I was at home on that stage.
And people laughed. I got the biggest laughs in the show, and all my jokes worked.
That laughter felt exactly like I'd heard some of my favorite comedians describe it: a drug. I wanted to do it again, and again, and again. I wanted to sign up for every open mic and start building an audience, writing more jokes. Not to make money, but to do it just for the sake of doing it.
But there was no time before Christmas, so I told myself I'd pick it up again after the Buenos Aires summer vacations, in March 2020.
I spent the year locked up at home, like most people.
In January 2020, I started working as a freelance writer for a content agency.
To say I was exploited by them is an understatement. And it was all for pennies, which meant I also needed to find other jobs, and had no time for myself.
There are two things I learned about freelance writing then.
- If it doesn't pay, it's not a job. Repeat this with me, and then go get paid.
- If you don't take some time to do what you love, you'll burn out.
I didn't take time. To rest, to work out, to enjoy anything. I just worked, but it was getting harder and harder to do because I was getting emotionally drained. There was nothing to nurture me aside from work.
During the long quarantines, the only people I had regular contact with were the people in the supermarket, and I gave them my entire comedy routine every week. I prepared actual jokes to tell them, because there was nobody else to perform for. I was also the one person to call all my friends regularly to make them laugh. It felt amazing to lift their spirits during those tough times, but there was a personal need in it, as well.
I needed laughter to rest my brain. I needed to perform to be able to keep working.
By January 2021, I was burned out and suffering from crippling anxiety with every article I wrote for clients.
It still took me several months and a Covid infection to get to a stage where the only thing I could do was stare at the wall. But I got there, and spent weeks without being able to write a single word.

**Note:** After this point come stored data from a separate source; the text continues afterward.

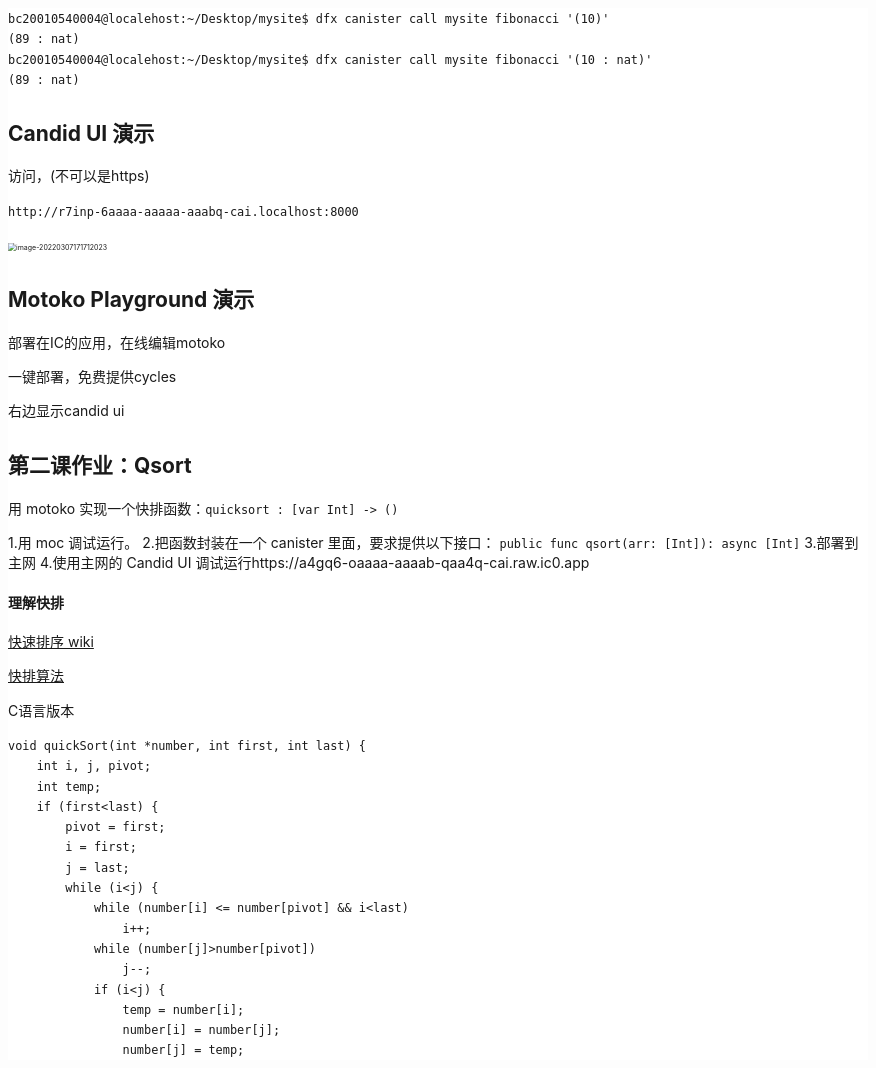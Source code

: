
 ```
bc20010540004@localehost:~/Desktop/mysite$ dfx canister call mysite fibonacci '(10)'
(89 : nat)
bc20010540004@localehost:~/Desktop/mysite$ dfx canister call mysite fibonacci '(10 : nat)'
(89 : nat)
```



## Candid UI 演示

访问，(不可以是https)

```
http://r7inp-6aaaa-aaaaa-aaabq-cai.localhost:8000
```



<img src="C:\Users\Administrator.DESKTOP-3E455V4\AppData\Roaming\Typora\typora-user-images\image-20220307171712023.png" alt="image-20220307171712023" style="zoom:50%;" />





## Motoko Playground 演示

部署在IC的应用，在线编辑motoko

一键部署，免费提供cycles

右边显示candid ui



## 第二课作业：Qsort

用 motoko 实现一个快排函数：`quicksort : [var Int] -> ()`

1.用 moc 调试运行。
2.把函数封装在一个 canister 里面，要求提供以下接口：
`public func qsort(arr: [Int]): async [Int]`
3.部署到主网
4.使用主网的 Candid UI 调试运行https://a4gq6-oaaaa-aaaab-qaa4q-cai.raw.ic0.app



#### 理解快排

[快速排序 wiki](https://zh.wikipedia.org/wiki/%E5%BF%AB%E9%80%9F%E6%8E%92%E5%BA%8F)

[快排算法](https://baike.baidu.com/item/%E5%BF%AB%E9%80%9F%E6%8E%92%E5%BA%8F%E7%AE%97%E6%B3%95/369842?fromtitle=%E5%BF%AB%E6%8E%92%E7%AE%97%E6%B3%95&fromid=15464901&fr=aladdin#reference-[2]-19016-wrap)

C语言版本

```
void quickSort(int *number, int first, int last) {
    int i, j, pivot;
    int temp;
    if (first<last) {
        pivot = first;
        i = first;
        j = last;
        while (i<j) {
            while (number[i] <= number[pivot] && i<last)
                i++;
            while (number[j]>number[pivot])
                j--;
            if (i<j) {
                temp = number[i];
                number[i] = number[j];
                number[j] = temp;
```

I knew I couldn't go back to working in that same way. Something needed to change. I couldn't allow work to be my life.
What got me through it all was laughter. My favorites, from Amy Poehler to Whitney Cummings, Ali Wong and Marc Maron, were the people keeping me company when my brain needed rest. Watching movies and stand-up specials, listening to podcasts, remembering what it felt like to create.
Two months after my Covid infection, I sat behind the computer again and started writing. For me.
I finished 2021 in a good place. Broke, but mentally in charge. Now I'm on Vocal, expressing anything and everything I want.
But something is still missing. I need the stage.
New Year, New Start
There's a Vonnegut quote I love from A Man Without a Country that's going to be my guide for 2022.
"The arts are not a way to make a living. They are a very human way of making life more bearable. Practicing an art, no matter how well or badly, is a way to make your soul grow, for heaven's sake. Sing in the shower. Dance to the radio. Tell stories. Write a poem to a friend, even a lousy poem. Do it as well as you possibly can. You will get an enormous reward. You will have created something."
This is what I need in 2022. While writing is my job, I need to make time to create something that's for pure enjoyment. Creativity to feel good, not just to make money.
That's what comedy can give me: some rest from work, from the constant need to create something for the algorithm, for platforms, for clients. Comedy is a moment of respite for my brain.
But has it been too long? Is it possible to get back when I barely even got started? How do I do it?
I forgot that life has a funny way of solving things for you when you need it.
Last week, my teacher, the comedy club owner, sent me a DM on Instagram.
"I'm organizing a show in January for former students. Do you want to join?"
I didn't hesitate for a second. I'm getting back on that stage and I'm enjoying every second of it. I'm going to start building a space for myself in the local comedy scene, but I'm not doing it for the money.
In 2022, I'm making time for the laughs.